AdaptivePose: Human Parts as Adaptive Points

Authors: Yabo Xiao, Xiao Juan Wang, Dongdong Yu, Guoli Wang, Qian Zhang, Mingshu HE2813-2821

AAAI 2022 | Conference PDF | Archive PDF | Plain Text | LLM Run Details

Reproducibility Variable Result LLM Response
Research Type Experimental We achieve the best speed-accuracy trade-offs of 67.4% AP / 29.4 fps with DLA-34 and 71.3% AP / 9.1 fps with HRNet-W48 on COCO test-dev dataset. Experiments and Analysis In this section, we first briefly introduce the dataset, evaluation metric, data augmentation and implementation details. Next, we compare our proposed method with the previous state-of-the-art methods. Finally, we conduct comprehensive ablation study to reveal the effectiveness of each component.

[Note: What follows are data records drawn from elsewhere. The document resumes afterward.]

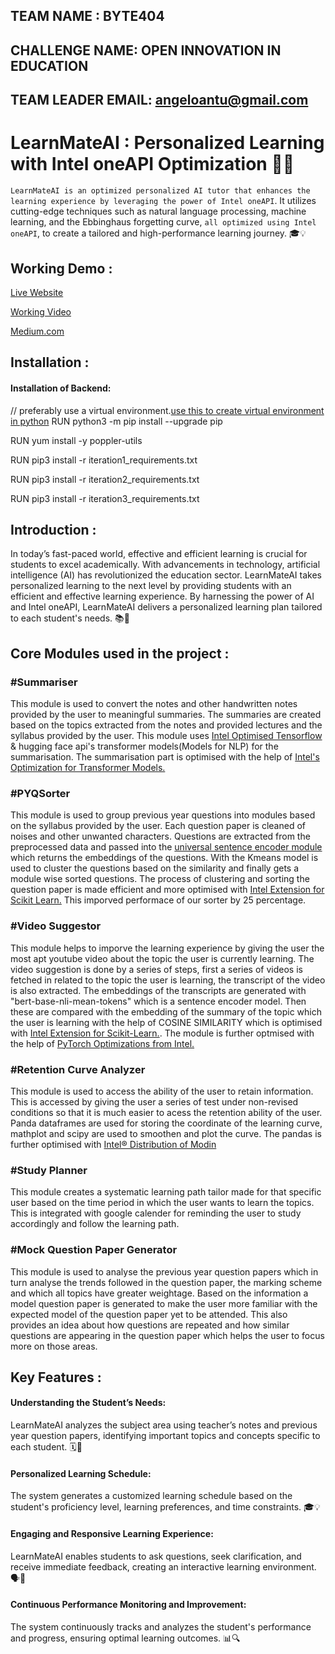 ## TEAM NAME : BYTE404
## CHALLENGE NAME: OPEN INNOVATION IN EDUCATION 
## TEAM LEADER EMAIL: angeloantu@gmail.com


# LearnMateAI : Personalized Learning with Intel oneAPI Optimization 🤖💪

`LearnMateAI is an optimized personalized AI tutor that enhances the learning experience by leveraging the power of Intel oneAPI`. It utilizes cutting-edge techniques such as natural language processing, machine learning, and the Ebbinghaus forgetting curve, ``all optimized using Intel oneAPI``, to create a tailored and high-performance learning journey. 🎓💡

## Working Demo :

[Live Website](https://intel-hack.pages.dev/)

[Working Video](https://youtu.be/nKy4xSi7bTI)

[Medium.com](https://medium.com/@abdullasameer118/learnmateai-personalized-learning-with-intel-oneapi-optimization-1eb2195403da)

## Installation :
#### Installation of Backend:
// preferably use a virtual environment.[use this to create virtual environment in python](https://docs.python.org/3/library/venv.html)
RUN python3 -m pip install --upgrade pip

RUN yum install -y poppler-utils

RUN  pip3 install -r iteration1_requirements.txt

RUN  pip3 install -r iteration2_requirements.txt

RUN  pip3 install -r iteration3_requirements.txt


## Introduction :

In today’s fast-paced world, effective and efficient learning is crucial for students to excel academically. With advancements in technology, artificial intelligence (AI) has revolutionized the education sector. LearnMateAI takes personalized learning to the next level by providing students with an efficient and effective learning experience. By harnessing the power of AI and Intel oneAPI, LearnMateAI delivers a personalized learning plan tailored to each student's needs. 📚🔬

## Core Modules used in the project :
### #Summariser  
This module is used to convert the notes and other handwritten notes provided by the user to meaningful summaries. The summaries are created based on the topics extracted from the notes and provided lectures and the syllabus provided by the user. This module uses [Intel Optimised Tensorflow](https://www.intel.com/content/www/us/en/developer/tools/oneapi/optimization-for-tensorflow.html#gs.2mtgor) & hugging face api's transformer models(Models for NLP) for the summarisation. The summarisation part is optimised with the help of [Intel's Optimization for Transformer Models.](https://www.intel.com/content/www/us/en/developer/videos/optimize-end-to-end-transformer-model-performance.html#gs.2muun9) 

### #PYQSorter
This module is used to group previous year questions into modules based on the syllabus provided by the user. Each question paper is cleaned of noises and other unwanted characters. Questions are extracted from the preprocessed data and passed into the [universal sentence encoder module](https://tfhub.dev/google/universal-sentence-encoder-large/5) which returns the embeddings of the questions. With the Kmeans model is used to cluster the questions based on the similarity and finally gets a module wise sorted questions. The process of clustering and sorting the question paper is made efficient and more optimised with [Intel Extension for Scikit Learn.](https://www.intel.com/content/www/us/en/developer/tools/oneapi/scikit-learn.html#gs.2mw28j) This imporved performace of our sorter by 25 percentage.

### #Video Suggestor
This module helps to imporve the learning experience by giving the user the most apt youtube video about the topic the user is currently learning. The video suggestion is done by a series of steps,
first a series of videos is fetched in related to the topic the user is learning, the transcript of the video is also extracted. The embeddings of the transcripts are generated with "bert-base-nli-mean-tokens" which is a sentence encoder model. Then these are compared with the embedding of the summary of the topic which the user is learning with the help of COSINE SIMILARITY which is optimised with [Intel Extension for Scikit-Learn.](https://www.intel.com/content/www/us/en/developer/tools/oneapi/scikit-learn.html). The module is further optmised with the help of [PyTorch Optimizations from Intel.](https://www.intel.com/content/www/us/en/developer/tools/oneapi/optimization-for-pytorch.html#gs.2mu8s1)


### #Retention Curve Analyzer
This module is used to access the ability of the user to retain information. This is accessed by giving the user a series of test under non-revised conditions so that it is much easier to acess the retention ability of the user. Panda dataframes are used for storing the coordinate of the learning curve, mathplot and scipy are used to smoothen and plot the curve. The pandas is further optimised with [Intel® Distribution of Modin](https://www.intel.com/content/www/us/en/developer/tools/oneapi/distribution-of-modin.html#gs.2mxbo0) 

### #Study Planner 
This module creates a systematic learning path tailor made for that specific user based on the time period in which the user wants to learn the topics. This is integrated with google calender for reminding the user to study accordingly and follow the learning path.

### #Mock Question Paper Generator
This module is used to analyse the previous year question papers which in turn analyse the trends followed in the question paper, the marking scheme and which all topics have greater weightage. Based on the information a model question paper is generated to make the user more familiar with the expected model of the question paper yet to be attended. This also provides an idea about how questions are repeated and how similar questions are appearing in the question paper which helps the user to focus more on those areas.

## Key Features :

#### Understanding the Student’s Needs:

LearnMateAI analyzes the subject area using teacher’s notes and previous year question papers, identifying important topics and concepts specific to each student. 🗓️📝

#### Personalized Learning Schedule: 

The system generates a customized learning schedule based on the student's proficiency level, learning preferences, and time constraints. 🎓💡

#### Engaging and Responsive Learning Experience: 

LearnMateAI enables students to ask questions, seek clarification, and receive immediate feedback, creating an interactive learning environment. 🗣️💬

#### Continuous Performance Monitoring and Improvement: 

The system continuously tracks and analyzes the student's performance and progress, ensuring optimal learning outcomes. 📊🔍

Researcher Affiliation Collaboration Yabo Xiao,1 Xiao Juan Wang, 1,* Dongdong Yu, 2 Guoli Wang, 3 Qian Zhang, 4 Mingshu He 1 1 Beijing University of Posts and Telecommunications 2 Byte Dance Inc. 3 Tsinghua University 4 Horizon Robotics {xiaoyabo, wj2718, hemingshu}@bupt.edu.cn, yudongdong@bytedance.com, wangguoli1990@mail.tsinghua.edu.cn, qian01.zhang@horizon.ai
Pseudocode No No explicitly labeled pseudocode or algorithm blocks were found. The method is described textually and with network diagrams.

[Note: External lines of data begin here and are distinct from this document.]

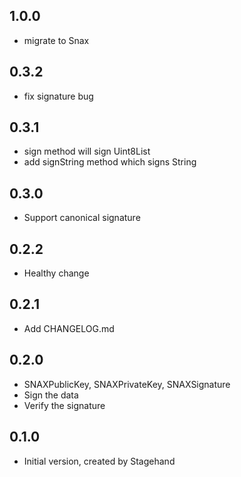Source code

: ## 1.0.0

- migrate to Snax

## 0.3.2

- fix signature bug

## 0.3.1

- sign method will sign Uint8List
- add signString method which signs String

## 0.3.0

- Support canonical signature

## 0.2.2

- Healthy change

## 0.2.1

- Add CHANGELOG.md

## 0.2.0

- SNAXPublicKey, SNAXPrivateKey, SNAXSignature
- Sign the data
- Verify the signature

## 0.1.0

- Initial version, created by Stagehand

Open Source Code No The paper does not provide a direct link to a code repository or an explicit statement about releasing the source code.
Open Datasets Yes Dataset. The COCO dataset (Lin et al. 2014) consists of over 200,000 images and 250,000 human instances labeled with 17 keypoints for pose estimation task.
Dataset Splits Yes The COCO dataset (Lin et al. 2014) consists of over 200,000 images and 250,000 human instances labeled with 17 keypoints for pose estimation task. It is divided into train, mini-val, test-dev sets respectively. We train our model on COCO train2017 dataset. The comprehensive experimental results are reported on the COCO mini-val set with 5000 images and test-dev2017 set with 20K images.
Hardware Specification Yes We train our proposed model via Adam optimizer with a mini-batch size of 64 (8 per GPU) on a workstation with eight 12GB Titan Xp GPUs. The inference time is calculated on a 2080Ti GPU with minibatch 1.
Software Dependencies No All codes are implemented with Pytorch. (No version specified for Pytorch).
Experiment Setup Yes During training, we use random flip, random rotation, random scaling and color jitter to augment training samples. The flip probability is 0.5, the rotation range is (-30, 30) and the scale range is (0.6, 1.3). Each input image is cropped according to the random center and random scale then resized to 512 / 640 pixels for DLA-34 (Yu et al. 2018) and 800 pixels for HRNet-W48 (Sun et al. 2019). The output size is 1/4 of the input resolution. Implementation Details. We train our proposed model via Adam optimizer with a mini-batch size of 64 (8 per GPU) on a workstation with eight 12GB Titan Xp GPUs. We use initial learning rate of 2.5e-4. All codes are implemented with Pytorch. All ablation studies adopt DLA-34 as backbone and use the 1x training epoch (140 epochs) with single-scale testing on the COCO mini-val set.